報酬系の機能と快、苦痛
ここで報酬系についてその働きを見てみよう。報酬系は先に述べた中脳の側坐核や中核野の周辺に広がる領域である。そこで特に重要なのが内側前脳束 medial
forebrain bundle という部位で、さらに重要なのが、VTA(腹側被蓋野)から側坐核に向かって投射しているドーパミンニューロンである。VTAにはそのドーパミンニューロンの細胞体があり、そこから側坐核に延びる軸索の興奮が快と一致する。私たちが身体的に得られる快、精神的に得られる快がすべて、このMFBにおけるドーパミンニューロンの興奮に関わっているからだ。ただしドーパミンは嫌悪刺激でも放出されることがあり、また嫌悪刺激はアセチルコリンの放出にも関連している。つまり報酬系は快感のみではなく、嫌悪刺激とも深く関係している、極めて複雑なシステムであるということだ。ちなみにVTAから放出されるトーパミンとアセチルコリンの比(D/A比)が問題とされるという(後に詳述する)。いずれにせよ報酬系は報酬刺激にも嫌悪刺激にも深くかかわっていることになる。

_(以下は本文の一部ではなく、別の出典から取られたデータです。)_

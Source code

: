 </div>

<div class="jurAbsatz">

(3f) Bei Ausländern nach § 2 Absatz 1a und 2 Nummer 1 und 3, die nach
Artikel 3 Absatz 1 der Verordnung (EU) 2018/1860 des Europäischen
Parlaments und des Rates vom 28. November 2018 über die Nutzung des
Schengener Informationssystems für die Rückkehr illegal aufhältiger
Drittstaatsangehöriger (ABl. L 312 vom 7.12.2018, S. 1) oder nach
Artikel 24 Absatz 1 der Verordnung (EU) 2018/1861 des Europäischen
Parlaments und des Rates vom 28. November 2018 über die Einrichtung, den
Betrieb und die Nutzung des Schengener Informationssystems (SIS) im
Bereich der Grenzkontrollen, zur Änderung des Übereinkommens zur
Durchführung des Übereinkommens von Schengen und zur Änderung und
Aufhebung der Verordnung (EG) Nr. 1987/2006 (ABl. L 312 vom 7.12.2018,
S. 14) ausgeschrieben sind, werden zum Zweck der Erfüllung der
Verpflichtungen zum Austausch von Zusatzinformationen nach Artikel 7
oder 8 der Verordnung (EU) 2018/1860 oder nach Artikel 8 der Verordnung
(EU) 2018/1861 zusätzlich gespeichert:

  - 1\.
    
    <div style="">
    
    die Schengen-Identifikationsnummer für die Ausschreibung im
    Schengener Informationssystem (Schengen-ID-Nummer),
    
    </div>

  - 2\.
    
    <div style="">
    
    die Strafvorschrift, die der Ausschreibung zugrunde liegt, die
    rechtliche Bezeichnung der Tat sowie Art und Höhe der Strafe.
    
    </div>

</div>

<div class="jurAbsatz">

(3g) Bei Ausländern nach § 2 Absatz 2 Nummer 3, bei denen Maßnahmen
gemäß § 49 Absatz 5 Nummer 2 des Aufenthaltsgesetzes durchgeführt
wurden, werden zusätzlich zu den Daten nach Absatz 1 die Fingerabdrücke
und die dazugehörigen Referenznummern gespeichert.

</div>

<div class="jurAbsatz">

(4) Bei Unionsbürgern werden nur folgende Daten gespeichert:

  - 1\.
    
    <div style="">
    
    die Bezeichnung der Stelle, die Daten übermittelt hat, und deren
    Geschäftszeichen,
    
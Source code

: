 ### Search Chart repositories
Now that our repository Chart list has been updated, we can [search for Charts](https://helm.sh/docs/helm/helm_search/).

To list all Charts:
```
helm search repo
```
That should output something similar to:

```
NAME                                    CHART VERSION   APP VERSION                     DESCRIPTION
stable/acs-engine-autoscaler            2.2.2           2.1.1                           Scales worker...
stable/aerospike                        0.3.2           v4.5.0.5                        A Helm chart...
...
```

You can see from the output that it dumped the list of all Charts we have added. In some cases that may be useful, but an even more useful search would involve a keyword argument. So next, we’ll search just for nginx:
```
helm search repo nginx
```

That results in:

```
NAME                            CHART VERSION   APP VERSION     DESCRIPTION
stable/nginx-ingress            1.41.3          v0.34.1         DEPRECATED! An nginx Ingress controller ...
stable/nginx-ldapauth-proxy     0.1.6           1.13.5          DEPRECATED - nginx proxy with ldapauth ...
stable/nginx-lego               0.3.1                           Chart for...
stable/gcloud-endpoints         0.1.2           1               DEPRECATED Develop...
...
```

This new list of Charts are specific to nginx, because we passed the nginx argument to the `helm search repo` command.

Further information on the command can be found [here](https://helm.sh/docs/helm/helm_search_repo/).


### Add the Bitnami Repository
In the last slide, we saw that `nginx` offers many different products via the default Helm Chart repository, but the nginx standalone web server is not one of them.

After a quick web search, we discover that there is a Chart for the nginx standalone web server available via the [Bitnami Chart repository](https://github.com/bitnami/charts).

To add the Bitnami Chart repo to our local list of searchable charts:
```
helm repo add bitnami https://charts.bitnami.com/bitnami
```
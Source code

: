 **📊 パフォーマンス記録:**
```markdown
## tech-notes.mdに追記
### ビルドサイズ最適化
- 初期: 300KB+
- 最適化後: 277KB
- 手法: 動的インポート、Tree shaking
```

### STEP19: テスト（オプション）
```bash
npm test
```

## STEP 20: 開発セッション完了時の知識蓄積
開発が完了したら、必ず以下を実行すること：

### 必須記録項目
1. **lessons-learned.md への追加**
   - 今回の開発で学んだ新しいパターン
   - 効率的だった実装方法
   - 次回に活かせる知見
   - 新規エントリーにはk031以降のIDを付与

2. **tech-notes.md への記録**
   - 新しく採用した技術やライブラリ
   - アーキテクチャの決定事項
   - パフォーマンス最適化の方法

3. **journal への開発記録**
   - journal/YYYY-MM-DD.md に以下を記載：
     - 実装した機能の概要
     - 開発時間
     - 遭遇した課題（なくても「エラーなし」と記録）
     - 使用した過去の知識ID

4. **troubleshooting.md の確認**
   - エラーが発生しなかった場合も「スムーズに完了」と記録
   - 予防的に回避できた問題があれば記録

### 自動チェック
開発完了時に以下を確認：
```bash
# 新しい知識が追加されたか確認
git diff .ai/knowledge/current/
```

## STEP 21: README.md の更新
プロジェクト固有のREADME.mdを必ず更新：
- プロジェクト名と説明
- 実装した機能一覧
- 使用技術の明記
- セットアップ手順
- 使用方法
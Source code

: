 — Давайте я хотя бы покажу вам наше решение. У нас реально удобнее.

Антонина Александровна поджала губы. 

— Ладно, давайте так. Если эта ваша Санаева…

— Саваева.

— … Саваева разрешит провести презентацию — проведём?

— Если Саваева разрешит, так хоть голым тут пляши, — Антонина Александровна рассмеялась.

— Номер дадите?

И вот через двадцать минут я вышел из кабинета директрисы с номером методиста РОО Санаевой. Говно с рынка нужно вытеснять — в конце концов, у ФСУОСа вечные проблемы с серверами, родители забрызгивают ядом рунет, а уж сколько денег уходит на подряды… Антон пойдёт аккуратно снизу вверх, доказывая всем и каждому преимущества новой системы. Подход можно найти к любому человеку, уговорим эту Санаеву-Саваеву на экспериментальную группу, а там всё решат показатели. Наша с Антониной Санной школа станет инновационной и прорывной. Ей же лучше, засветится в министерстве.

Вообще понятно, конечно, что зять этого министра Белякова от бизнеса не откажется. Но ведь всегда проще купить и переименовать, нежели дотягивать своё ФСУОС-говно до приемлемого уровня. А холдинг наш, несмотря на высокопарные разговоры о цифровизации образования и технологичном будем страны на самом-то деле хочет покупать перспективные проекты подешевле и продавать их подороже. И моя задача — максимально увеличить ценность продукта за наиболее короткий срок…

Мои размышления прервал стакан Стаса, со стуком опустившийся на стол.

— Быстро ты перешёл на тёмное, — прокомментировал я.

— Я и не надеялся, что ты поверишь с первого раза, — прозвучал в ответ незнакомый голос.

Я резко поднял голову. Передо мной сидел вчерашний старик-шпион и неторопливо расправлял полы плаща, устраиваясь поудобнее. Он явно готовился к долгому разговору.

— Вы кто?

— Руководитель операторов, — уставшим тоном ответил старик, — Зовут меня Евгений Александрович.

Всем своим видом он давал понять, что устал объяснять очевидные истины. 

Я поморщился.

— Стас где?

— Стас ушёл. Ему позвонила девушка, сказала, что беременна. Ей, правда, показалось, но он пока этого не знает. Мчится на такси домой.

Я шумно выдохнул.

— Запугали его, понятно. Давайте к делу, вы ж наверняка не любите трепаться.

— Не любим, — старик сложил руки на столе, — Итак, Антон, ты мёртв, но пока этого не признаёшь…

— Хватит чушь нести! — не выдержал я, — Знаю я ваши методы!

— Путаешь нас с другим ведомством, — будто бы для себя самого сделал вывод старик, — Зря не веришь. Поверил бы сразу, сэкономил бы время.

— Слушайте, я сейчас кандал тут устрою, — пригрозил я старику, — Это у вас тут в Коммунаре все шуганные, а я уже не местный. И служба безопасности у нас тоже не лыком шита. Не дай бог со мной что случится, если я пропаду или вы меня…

さてこの報酬系は、報酬刺激や嫌悪刺激が中等度な場合は、そこで前者ではドーパミンが放出され、後者ではアセチルコリンが放出され、それが快と苦痛の体験につながる。それは生体に心地よさと苦痛を味わわせ、同時に前者を求めて、後者を回避するという行動を生み出す。それはその生体が生存していくために重要となる。その意味で報酬系は合目的的に働く。
ここで特に嫌悪刺激について考えよう。例えば私たちが毎日一定の時刻になると頭痛を覚え、それは一時間でおさまるとしよう。あなたはこの一時間を耐えれば通常の生活を営める。つまり痛みの体験は特に後には引かないことになる。しかしこの頭痛がかなり深刻であれば、話は少し違ってくるかもしれない。あなたはその時間が来ることを恐れ、また鎮痛剤を使って痛みを軽減させようとするかもしれない。その際報酬系ではアセチルコリンとともにドーパミンも放出されることはすでに述べた。この際のドーパミンが放出されることも、痛みをいやすことに貢献している可能性がある。また脳内では鎮痛剤に似たような物質が分泌され、みずから痛みを和らげようとすることが知られている。それがいわゆる「内因性オピオイド」であるが、報酬系でいずれにせよ嫌悪刺激については、報酬系は合目的的な機能を果たしていることになる。このように苦痛を体験するときの報酬系は極めて合目的的に働いていることになる。